In this article, we will explore Web Scraping using R Scripts for SQL Machine Learning.
What is the Web Scraping?
The web is a significant source of data in the digital era. All required information is available on the websites. For example, users can browse SQLShack for all useful SQL Server related articles. In the Power BI Desktop articles, we explored the way to fetch data directly from the URL.
Web Scraping is a process to extract the data from the websites and save it locally for further analysis. You can extract the information in a table, spreadsheet, CSV, JSON.
You can manually copy data from a website; however, if you regularly use it for your analysis, it requires automation. For this automation, usually, we depend on the developers to read the data from the website and insert it into SQL tables.

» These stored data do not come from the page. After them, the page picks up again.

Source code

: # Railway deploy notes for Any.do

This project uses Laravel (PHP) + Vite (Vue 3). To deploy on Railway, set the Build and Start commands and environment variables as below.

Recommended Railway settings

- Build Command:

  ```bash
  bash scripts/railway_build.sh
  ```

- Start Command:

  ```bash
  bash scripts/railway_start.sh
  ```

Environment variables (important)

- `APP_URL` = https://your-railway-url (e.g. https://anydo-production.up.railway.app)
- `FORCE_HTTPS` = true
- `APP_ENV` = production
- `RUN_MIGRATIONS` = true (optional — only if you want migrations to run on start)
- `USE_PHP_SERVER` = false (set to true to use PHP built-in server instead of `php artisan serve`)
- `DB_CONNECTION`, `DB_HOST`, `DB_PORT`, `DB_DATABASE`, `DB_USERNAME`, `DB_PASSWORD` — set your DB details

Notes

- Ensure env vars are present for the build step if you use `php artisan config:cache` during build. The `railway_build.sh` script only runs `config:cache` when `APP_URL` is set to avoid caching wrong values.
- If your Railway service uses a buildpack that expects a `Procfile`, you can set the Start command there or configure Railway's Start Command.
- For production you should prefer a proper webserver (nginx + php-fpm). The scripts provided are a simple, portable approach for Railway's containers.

SQL Machine Learning language helps you in web scrapping with a small piece of code. In the previous articles for SQL Server R scripts, we explored the useful open-source libraries for adding new functionality in R.

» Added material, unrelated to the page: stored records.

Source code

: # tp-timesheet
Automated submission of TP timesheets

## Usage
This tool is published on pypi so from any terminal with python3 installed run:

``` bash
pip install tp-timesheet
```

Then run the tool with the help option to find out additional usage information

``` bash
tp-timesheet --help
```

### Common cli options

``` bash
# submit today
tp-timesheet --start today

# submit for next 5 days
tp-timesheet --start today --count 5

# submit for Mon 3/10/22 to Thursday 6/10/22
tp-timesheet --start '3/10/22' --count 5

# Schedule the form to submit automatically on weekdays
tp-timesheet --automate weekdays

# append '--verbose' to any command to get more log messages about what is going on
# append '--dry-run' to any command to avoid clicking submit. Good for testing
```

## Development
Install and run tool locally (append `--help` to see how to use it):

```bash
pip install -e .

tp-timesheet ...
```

Import RVest library for SQL Server R scripts
In this article, we use the rvest library for web scrapping. First, we need to install it using the Microsoft R client.

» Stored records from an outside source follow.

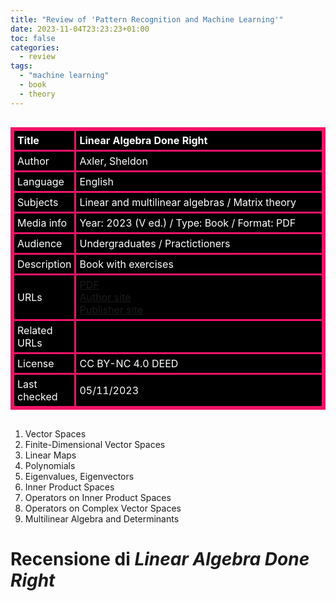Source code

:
 ```yaml
---
title: "Review of 'Pattern Recognition and Machine Learning'"
date: 2023-11-04T23:23:23+01:00
toc: false
categories:
  - review
tags:
  - "machine learning"
  - book
  - theory
---
```


<style>
.styled-table-am {overflow: auto; width: 100%;}
.styled-table-am table {
    border: 3px solid #F21368;
    border-collapse: collapse;
    border-spacing: 2px;
    text-align: left;
    width: 100%;
}
.styled-table-am th, .styled-table-am td {
    border: 3px solid #F21368;
    background-color: #000000;
    color: #FFFFFF;
    padding: 5px;
}
.styled-table-am th:first-child, .styled-table-am td:first-child {
    width: 200px;  /* Fixed width for the first column */
}
.styled-table-am th:nth-child(2), .styled-table-am td:nth-child(2) {
    width: 100%;  /* Set a large width for the second column */
}
[AS23]  (2023). ``. Springer. DOI: [10.1007/978-3-031-41026-0](https://doi.org/10.1007/978-3-031-41026-0). ISBN: 978-3-031-41025-3. [PDF](https://link.springer.com/content/pdf/10.1007/978-3-031-41026-0.pdf)
</style>
<div class="styled-table-am" role="region" tabindex="0">
	<table>
		<thead>
		<tr>
			<th>Title</th>
			<th>Linear Algebra Done Right</th>
		</tr>
		</thead>
		<tbody>
		<tr>
			<td>Author</td>
			<td>Axler, Sheldon</td>
		</tr>
		<tr>
			<td>Language</td>
			<td>English</td>
		</tr>
		<tr>
			<td>Subjects</td>
			<td>Linear and multilinear algebras / Matrix theory</td>
		</tr>
		<tr>
			<td>Media info</td>
			<td>Year: 2023 (V ed.) / Type: Book / Format: PDF</td>
		</tr>
		<tr>
			<td>Audience</td>
			<td>Undergraduates / Practictioners</td>
		</tr>
		<tr>
			<td>Description</td>
			<td>Book with exercises</td>
		</tr>
		<tr>
			<td>URLs<br></td>
			<td><a href="https://link.springer.com/content/pdf/10.1007/978-3-031-41026-0.pdf" target="_blank">PDF</a><br><a href="https://linear.axler.net/" target="_blank">Author site</a><br><a href="https://link.springer.com/book/10.1007/978-3-031-41026-0" target="_blank">Publisher site</a></td>
		</tr>
		<tr>
			<td>Related URLs</td>
			<td></td>
		</tr>
		<tr>
			<td>License</td>
			<td>CC BY-NC 4.0 DEED</td>
		</tr>
		<tr>
			<td>Last checked</td>
			<td>05/11/2023</td>
		</tr>
		</tbody>
	</table>
</div>




1. Vector Spaces
2. Finite-Dimensional Vector Spaces
3. Linear Maps
4. Polynomials
5. Eigenvalues, Eigenvectors
6. Inner Product Spaces
7. Operators on Inner Product Spaces
8. Operators on Complex Vector Spaces
9. Multilinear Algebra and Determinants



# Recensione di _Linear Algebra Done Right_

Navigate to the bin folder (C:\Program Files\Microsoft SQL Server\MSSQL15.INST1\R_SERVICES\bin) in your SQL instance and run the following command.
install.packages(“rvest”)
Once you installed the external library, you should use the sp_execute_external_script stored procedure and check its version.
1 2 3 4 5 6 |
EXECUTE sp_execute_external_script @language = N'R', @script = N' library(rvest) print (packageVersion("rvest")) ' |
As shown below, its version is 0.3.2 for my SQL instance.
A quick overview of HTML and CSS
It is necessary to understand the HTML and CSS used for a web page. It is not mandatory; however, if you have the necessary knowledge, it would help you to scrape data from a web page.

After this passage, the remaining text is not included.